On 12/10/2015 11:31 PM, Nicolas Pitre wrote:
On Thu, 10 Dec 2015, Daniel Lezcano wrote:
On 12/10/2015 06:16 PM, Nicolas Pitre wrote:
On Thu, 10 Dec 2015, Daniel Lezcano wrote:
+u32 stats_variance(struct stats *s) +{
- s32 mean = stats_mean(s);
- return s->n ? (s->sq_sum / s->n) - (mean * mean) : 0;
Here sq_sum is a u64 value. On 32-bit architectures you are not allowed to do a straight division with 64-bit dividends in the kernel. You have to use do_div(). The do_div() is there to make the division much less costly than the plain division where gcc promotes both the dividend and the divisor to 64 bits. Still, do_div() is still a very expensive operation when the divisor isn't constant.
Ah, ok. Will fix this.
Note that this is the reason why in my version of the IRQ stat code, I avoided all non constant divisions by factoring out the n term. Here you have:
sq_sum / n - mean * mean
where mean is obtained by:
sum / n
So by calling stats_variance() you pay the cost of two expensive divisions. If you call stats_mean() separately from higher level code (as you do in patch #3) then you add another division to the mix.
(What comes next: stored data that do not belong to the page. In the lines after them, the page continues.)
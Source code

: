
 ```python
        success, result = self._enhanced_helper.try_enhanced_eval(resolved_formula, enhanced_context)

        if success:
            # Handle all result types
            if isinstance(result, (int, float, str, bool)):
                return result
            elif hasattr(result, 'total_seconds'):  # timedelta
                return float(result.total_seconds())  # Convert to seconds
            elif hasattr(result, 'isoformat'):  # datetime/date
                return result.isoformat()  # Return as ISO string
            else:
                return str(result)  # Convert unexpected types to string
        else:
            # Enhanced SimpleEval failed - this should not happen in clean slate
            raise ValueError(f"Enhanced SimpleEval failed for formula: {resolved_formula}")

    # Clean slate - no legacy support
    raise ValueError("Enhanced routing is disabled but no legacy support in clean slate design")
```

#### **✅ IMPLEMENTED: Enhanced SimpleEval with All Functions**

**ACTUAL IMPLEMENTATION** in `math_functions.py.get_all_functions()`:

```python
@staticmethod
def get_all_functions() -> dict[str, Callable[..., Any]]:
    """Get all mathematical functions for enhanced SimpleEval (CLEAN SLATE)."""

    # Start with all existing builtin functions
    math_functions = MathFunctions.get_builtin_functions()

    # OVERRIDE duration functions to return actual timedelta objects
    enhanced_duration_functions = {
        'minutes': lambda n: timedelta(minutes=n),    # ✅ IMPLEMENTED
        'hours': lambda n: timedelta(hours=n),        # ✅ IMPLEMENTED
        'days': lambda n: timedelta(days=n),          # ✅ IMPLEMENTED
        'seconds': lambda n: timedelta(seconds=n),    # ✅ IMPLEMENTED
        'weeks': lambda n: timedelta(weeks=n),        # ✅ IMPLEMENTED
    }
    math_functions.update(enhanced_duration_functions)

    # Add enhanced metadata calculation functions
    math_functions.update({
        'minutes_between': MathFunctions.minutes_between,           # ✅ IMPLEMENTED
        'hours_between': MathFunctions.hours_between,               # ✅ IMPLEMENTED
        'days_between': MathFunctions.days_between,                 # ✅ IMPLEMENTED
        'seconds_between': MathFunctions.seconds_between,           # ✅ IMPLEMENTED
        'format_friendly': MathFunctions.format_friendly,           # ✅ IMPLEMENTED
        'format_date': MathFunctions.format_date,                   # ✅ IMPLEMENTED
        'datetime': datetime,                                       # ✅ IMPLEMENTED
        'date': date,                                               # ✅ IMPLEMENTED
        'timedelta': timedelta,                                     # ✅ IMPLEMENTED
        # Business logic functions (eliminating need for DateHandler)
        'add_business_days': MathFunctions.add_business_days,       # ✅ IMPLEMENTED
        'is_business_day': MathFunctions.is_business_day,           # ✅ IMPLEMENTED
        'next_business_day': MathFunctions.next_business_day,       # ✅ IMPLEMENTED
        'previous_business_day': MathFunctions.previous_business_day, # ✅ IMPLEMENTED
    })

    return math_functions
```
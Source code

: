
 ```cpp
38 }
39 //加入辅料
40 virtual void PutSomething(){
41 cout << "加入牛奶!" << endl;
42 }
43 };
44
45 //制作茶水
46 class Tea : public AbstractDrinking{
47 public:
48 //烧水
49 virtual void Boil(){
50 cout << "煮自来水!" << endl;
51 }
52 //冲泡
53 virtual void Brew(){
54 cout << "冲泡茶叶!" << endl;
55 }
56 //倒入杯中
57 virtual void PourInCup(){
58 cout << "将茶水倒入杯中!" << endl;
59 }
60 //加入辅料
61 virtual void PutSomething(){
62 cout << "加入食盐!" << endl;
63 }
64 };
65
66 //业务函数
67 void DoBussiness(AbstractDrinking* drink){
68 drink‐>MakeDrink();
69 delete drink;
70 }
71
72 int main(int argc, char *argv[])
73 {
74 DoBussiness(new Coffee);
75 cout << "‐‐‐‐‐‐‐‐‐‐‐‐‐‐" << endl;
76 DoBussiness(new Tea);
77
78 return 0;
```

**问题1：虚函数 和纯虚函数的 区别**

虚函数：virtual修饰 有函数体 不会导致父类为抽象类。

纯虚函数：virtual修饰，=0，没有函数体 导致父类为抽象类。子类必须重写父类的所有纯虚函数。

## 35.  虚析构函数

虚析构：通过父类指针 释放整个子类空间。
One reason I didn't use a library abstraction in my own implementation is because I wanted to have n always be a constant for such divisions (plain or do_div() style) so that gcc could optimize them with reciprocal multiplications at compile time. And some other divisions were factored out and postponed to the end, etc.
Ok, I understand the optimization. It is a fair argument.
Furthermore, given you allow for values with a 24-bit magnitude, it is possible for the mean to have that magnitude. With mean being a s32 variable, any mean value with a magnitude greater than 15 bits (or actually 46340 to be precise) will overflow the product above.
Thanks for spotting this.
I think the return type is wrong, it should be an u64.
Right.
But then how behaves an u64 with int_sqrt which is based on BITS_PER_LONG ?
The prototype has an unsigned long for argument. Therefore, on a 32-bit architecture, your u64 value will be truncated.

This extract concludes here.